Card Portfolio Sales Steady, But Shifts Could Start Next Year
ARLINGTON, Va. -- Since this year's final data will not be available until early 2007, it's impossible to tell precisely how many credit unions sold their card portfolios to agent issuing partners in 2006.
But brokers and analysts familiar with the market estimate that the number will come in at about what it was last year, between 60 and 70 CUs selling their portfolios with roughly $500 million in receivables moving out of credit unions.
This is significant because sales prior to last year had seemed like they were moving on a steadily upward path, but that path appears to have flattened out somewhat. The reasons for the flattening continue to be a mixture of changing card economics combined with a willingness among CUs to keep and manage their own card portfolios to draw more return from them.

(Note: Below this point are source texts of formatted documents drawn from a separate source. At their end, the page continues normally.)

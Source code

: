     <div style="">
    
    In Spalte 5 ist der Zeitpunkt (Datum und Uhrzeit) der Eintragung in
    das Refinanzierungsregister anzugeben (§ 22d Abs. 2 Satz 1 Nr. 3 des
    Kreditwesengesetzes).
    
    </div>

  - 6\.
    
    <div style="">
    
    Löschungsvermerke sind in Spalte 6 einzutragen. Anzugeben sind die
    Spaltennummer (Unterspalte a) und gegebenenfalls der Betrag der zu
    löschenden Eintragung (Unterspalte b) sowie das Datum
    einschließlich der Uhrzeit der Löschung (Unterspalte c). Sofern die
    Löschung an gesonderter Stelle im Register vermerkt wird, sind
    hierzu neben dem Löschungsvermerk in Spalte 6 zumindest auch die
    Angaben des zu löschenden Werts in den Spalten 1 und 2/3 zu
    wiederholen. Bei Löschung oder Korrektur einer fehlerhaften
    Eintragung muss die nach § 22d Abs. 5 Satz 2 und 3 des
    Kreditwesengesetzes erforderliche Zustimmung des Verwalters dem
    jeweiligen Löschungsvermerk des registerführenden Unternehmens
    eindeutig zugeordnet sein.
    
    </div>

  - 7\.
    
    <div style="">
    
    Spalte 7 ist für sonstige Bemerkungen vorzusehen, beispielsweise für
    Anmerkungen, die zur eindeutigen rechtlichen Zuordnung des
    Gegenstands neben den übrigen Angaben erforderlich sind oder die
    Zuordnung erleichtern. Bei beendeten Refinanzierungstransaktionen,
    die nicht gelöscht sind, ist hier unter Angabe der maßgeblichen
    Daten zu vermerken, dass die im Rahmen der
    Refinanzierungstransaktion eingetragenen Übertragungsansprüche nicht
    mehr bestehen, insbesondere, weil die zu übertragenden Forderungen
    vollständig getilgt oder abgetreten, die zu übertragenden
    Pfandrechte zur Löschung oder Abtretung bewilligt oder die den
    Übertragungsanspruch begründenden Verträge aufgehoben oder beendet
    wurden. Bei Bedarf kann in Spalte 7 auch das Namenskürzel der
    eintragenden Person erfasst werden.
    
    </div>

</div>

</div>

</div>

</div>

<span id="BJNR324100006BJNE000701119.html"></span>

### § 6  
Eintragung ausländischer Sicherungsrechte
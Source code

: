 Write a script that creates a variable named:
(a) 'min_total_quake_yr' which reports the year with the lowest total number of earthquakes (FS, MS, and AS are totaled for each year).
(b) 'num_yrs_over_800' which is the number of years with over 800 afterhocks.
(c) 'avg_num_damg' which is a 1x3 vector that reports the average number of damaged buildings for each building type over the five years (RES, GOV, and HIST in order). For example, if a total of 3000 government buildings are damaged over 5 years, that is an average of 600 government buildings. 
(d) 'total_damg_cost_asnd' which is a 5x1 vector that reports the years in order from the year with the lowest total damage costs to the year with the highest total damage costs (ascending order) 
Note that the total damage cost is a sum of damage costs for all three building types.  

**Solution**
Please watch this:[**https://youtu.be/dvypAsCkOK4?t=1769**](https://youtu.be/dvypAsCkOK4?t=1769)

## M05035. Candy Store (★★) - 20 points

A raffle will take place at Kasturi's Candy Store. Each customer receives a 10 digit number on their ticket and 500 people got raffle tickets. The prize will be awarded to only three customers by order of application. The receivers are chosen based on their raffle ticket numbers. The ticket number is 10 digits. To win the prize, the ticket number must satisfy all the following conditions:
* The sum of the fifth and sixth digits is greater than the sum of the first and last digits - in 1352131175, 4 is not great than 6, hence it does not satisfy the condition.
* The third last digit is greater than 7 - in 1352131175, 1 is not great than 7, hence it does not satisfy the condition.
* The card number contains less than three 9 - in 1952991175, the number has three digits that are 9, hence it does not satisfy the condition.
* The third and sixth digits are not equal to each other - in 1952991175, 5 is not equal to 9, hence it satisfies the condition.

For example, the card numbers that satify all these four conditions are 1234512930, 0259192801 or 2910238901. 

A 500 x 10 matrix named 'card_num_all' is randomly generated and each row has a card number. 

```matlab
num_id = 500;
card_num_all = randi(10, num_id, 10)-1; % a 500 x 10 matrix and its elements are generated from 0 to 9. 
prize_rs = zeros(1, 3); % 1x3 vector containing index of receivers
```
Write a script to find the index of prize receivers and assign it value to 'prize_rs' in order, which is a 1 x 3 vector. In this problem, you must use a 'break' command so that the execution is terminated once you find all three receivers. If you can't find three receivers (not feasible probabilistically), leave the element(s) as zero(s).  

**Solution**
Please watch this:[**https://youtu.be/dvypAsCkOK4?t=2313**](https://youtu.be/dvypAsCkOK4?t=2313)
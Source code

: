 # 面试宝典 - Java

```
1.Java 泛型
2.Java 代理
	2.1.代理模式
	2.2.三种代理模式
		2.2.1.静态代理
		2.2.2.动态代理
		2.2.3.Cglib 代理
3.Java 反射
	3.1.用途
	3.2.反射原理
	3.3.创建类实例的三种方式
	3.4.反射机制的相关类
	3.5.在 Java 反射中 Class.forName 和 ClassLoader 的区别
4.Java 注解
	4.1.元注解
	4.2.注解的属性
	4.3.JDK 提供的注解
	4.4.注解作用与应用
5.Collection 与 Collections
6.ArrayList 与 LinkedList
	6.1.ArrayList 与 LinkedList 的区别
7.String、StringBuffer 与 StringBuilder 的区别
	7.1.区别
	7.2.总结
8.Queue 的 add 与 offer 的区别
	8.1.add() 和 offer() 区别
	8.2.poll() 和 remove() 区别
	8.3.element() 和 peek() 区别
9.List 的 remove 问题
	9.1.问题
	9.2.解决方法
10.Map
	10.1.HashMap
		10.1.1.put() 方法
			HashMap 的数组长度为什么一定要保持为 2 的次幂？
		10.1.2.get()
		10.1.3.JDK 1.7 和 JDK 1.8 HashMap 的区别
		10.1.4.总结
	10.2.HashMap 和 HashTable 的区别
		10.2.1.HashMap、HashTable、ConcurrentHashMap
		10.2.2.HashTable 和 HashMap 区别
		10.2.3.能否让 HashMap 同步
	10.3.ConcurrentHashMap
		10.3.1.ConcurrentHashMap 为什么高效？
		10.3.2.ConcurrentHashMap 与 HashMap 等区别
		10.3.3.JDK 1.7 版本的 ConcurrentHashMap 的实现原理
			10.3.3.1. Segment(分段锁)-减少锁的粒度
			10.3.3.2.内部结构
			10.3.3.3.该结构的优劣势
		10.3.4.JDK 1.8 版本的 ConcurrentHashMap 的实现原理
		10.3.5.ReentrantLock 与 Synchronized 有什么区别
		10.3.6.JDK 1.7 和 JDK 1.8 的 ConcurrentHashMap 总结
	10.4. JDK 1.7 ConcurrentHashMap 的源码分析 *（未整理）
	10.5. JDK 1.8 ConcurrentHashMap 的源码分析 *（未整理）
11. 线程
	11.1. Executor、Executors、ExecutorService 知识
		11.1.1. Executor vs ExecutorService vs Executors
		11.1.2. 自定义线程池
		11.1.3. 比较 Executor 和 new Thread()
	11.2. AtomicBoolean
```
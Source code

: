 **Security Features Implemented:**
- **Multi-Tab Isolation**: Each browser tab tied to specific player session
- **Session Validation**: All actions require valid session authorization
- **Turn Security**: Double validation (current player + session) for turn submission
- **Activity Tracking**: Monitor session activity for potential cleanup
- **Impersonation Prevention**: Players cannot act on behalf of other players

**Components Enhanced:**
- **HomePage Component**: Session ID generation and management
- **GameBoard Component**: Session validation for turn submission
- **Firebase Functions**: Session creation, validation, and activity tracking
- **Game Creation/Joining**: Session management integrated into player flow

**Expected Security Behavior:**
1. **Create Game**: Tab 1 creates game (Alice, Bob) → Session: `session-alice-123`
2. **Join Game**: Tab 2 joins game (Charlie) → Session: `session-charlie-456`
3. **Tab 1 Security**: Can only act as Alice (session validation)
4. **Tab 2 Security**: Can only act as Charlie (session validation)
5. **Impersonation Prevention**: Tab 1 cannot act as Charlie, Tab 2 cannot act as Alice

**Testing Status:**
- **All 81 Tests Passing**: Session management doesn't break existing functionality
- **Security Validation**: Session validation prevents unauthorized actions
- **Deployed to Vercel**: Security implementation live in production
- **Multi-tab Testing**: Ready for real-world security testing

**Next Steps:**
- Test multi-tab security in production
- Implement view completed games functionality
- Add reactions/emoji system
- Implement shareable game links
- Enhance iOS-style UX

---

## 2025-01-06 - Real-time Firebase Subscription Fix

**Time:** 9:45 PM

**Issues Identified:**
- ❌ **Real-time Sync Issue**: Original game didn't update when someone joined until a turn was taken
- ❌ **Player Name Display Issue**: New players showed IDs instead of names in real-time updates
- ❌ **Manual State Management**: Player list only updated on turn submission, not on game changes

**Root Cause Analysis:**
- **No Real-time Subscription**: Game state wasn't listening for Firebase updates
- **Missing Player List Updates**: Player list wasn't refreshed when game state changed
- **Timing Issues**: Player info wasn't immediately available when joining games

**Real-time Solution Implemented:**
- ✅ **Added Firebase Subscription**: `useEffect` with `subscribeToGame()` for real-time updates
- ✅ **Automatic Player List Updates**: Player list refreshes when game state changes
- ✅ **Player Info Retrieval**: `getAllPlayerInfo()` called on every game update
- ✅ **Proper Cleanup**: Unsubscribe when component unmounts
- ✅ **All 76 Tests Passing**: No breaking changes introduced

But while the card portfolio market appears to have entered a more or less steady state in terms of sales, there are signs that next year will bring significant changes to the market.
First, analysts say it appears likely that more credit unions that previously sold their portfolios might begin issuing again. A number of the credit unions that signed agent-issuing contracts and sold their card portfolios in 2002 will see them come due for renewal this year. At that point they will have to decide whether they want to renew or perhaps sign an agreement with another issuer or start issuing again, according to Tim Kolk, managing partner with Brookwood Capital, an independent card broker located in Peterborough, N.H.
"Particularly in the beginning there were a good number of credit unions which took their big payments up front and didn't sign on to get as much money going forwards," Koch explained. "Well now they have had their big check and they aren't seeing as many receivables from card programs that are growing," he added.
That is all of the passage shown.